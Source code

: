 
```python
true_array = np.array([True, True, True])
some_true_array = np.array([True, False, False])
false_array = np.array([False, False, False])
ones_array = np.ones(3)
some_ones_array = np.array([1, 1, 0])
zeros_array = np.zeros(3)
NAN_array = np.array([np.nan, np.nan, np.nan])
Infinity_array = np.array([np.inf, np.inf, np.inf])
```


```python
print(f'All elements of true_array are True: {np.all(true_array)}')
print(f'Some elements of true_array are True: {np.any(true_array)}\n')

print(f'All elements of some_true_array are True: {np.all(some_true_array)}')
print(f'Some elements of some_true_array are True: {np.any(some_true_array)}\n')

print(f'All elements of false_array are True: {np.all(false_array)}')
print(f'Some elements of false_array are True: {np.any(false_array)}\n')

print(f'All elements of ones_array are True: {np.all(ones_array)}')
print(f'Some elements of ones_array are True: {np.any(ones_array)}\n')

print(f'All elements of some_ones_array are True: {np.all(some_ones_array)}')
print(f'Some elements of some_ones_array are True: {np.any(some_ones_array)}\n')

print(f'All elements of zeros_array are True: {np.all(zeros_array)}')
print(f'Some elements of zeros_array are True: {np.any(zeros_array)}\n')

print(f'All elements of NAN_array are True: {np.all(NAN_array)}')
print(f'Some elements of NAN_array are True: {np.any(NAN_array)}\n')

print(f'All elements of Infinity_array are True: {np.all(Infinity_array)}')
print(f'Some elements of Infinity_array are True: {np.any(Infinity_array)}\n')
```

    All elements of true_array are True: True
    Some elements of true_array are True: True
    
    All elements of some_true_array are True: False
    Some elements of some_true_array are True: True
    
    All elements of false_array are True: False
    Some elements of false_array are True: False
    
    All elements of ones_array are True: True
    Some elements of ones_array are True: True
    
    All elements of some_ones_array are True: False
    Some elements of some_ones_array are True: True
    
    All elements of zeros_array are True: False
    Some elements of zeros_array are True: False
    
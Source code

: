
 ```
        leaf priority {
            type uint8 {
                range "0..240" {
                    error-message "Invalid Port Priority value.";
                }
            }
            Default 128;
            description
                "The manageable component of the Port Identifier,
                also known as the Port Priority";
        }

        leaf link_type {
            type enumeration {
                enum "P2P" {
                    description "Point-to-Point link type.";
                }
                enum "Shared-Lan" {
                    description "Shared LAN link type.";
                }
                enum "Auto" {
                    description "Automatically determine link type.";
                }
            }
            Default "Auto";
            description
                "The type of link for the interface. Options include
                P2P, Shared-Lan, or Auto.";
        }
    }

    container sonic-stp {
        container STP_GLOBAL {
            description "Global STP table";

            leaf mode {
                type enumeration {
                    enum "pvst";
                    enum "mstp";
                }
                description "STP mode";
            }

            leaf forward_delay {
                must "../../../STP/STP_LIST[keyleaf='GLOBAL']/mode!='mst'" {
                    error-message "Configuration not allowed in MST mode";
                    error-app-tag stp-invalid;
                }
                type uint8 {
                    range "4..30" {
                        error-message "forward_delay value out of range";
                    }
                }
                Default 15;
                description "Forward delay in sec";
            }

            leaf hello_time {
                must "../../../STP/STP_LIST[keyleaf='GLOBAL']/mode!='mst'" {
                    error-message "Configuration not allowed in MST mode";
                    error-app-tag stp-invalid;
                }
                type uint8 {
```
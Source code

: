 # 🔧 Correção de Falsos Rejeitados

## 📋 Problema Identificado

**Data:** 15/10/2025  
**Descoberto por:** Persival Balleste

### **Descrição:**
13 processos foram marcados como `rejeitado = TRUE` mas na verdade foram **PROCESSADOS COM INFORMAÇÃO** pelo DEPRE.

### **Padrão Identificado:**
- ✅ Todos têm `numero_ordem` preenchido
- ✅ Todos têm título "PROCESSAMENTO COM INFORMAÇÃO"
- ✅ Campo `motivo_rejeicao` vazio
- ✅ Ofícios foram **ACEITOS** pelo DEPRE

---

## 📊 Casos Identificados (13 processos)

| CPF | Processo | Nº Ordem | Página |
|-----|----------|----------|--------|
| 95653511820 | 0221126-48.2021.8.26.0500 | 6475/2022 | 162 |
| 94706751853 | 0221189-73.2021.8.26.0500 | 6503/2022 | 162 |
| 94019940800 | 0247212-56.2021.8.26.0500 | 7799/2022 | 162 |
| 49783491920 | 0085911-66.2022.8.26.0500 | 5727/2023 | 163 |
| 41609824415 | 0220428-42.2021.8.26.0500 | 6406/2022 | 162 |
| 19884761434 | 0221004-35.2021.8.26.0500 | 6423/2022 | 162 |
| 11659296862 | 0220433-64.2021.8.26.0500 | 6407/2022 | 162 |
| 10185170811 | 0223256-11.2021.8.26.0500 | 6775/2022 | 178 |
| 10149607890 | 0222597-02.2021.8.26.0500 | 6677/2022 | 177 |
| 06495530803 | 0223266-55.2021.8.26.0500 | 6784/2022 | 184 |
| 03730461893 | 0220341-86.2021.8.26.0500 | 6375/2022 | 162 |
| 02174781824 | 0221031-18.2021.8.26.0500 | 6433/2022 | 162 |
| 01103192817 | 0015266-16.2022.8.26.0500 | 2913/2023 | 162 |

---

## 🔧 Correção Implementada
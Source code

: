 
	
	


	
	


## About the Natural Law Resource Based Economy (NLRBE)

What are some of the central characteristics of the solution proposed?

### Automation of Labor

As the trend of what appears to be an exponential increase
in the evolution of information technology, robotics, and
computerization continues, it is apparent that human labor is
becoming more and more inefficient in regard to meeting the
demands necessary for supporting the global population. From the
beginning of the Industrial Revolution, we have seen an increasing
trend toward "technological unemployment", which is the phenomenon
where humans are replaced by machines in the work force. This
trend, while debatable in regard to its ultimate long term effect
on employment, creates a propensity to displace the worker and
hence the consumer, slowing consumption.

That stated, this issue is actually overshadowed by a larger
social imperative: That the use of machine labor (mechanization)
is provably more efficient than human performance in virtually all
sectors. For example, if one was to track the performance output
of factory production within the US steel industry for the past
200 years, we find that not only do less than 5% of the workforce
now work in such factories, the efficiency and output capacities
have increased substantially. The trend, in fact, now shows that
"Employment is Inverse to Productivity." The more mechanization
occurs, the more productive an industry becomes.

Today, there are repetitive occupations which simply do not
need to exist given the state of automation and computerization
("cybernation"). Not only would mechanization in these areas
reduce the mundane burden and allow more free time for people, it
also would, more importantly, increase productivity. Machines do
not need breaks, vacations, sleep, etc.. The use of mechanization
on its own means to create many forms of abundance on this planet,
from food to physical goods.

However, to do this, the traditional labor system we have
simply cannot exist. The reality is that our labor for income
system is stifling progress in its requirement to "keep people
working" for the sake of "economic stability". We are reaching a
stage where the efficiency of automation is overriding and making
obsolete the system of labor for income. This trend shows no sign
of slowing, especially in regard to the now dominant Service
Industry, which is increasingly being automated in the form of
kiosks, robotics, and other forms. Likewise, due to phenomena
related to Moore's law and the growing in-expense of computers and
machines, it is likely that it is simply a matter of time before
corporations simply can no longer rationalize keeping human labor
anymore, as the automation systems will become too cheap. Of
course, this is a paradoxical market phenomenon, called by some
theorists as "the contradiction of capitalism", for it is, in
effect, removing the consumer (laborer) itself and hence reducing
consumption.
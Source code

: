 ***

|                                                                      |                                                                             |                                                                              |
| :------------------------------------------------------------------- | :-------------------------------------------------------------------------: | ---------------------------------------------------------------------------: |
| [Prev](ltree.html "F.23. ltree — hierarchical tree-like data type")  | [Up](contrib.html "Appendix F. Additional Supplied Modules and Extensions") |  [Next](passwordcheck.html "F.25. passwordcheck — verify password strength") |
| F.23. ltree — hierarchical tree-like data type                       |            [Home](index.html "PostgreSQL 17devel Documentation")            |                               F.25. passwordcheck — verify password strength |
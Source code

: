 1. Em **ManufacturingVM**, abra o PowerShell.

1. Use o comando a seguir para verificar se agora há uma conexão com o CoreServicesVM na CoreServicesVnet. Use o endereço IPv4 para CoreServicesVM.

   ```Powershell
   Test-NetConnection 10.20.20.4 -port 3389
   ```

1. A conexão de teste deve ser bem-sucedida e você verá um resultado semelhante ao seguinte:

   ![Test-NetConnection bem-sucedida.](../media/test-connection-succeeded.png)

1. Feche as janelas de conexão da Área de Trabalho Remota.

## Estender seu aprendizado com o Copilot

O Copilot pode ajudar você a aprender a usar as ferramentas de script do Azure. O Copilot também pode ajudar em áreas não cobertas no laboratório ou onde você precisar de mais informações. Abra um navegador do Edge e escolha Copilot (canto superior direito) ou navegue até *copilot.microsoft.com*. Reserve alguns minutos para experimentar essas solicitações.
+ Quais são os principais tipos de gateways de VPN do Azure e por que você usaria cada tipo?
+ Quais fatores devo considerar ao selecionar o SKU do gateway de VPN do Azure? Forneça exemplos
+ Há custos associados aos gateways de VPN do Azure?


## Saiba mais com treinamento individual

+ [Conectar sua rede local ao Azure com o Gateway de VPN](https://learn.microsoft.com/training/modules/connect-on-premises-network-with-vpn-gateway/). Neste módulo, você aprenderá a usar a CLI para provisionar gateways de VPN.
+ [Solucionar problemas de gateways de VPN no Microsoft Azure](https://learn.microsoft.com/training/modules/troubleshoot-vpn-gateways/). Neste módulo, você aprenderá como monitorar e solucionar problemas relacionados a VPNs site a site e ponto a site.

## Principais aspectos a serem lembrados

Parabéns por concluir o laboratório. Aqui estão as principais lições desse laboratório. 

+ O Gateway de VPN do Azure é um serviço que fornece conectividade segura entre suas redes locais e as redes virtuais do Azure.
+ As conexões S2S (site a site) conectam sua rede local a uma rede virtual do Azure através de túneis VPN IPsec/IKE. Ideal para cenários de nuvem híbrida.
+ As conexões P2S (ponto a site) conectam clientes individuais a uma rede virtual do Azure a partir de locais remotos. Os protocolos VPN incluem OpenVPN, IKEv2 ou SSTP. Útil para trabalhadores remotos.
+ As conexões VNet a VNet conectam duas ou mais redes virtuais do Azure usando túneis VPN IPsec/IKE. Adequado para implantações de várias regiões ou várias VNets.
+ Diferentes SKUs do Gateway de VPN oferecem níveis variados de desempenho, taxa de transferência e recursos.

--------

TASK STATEMENT
Among the lines above, find the ones containing "foram" and copy them.

TASK RESULT
13 processos foram marcados como `rejeitado = TRUE` mas na verdade foram **PROCESSADOS COM INFORMAÇÃO** pelo DEPRE.
- ✅ Ofícios foram **ACEITOS** pelo DEPRE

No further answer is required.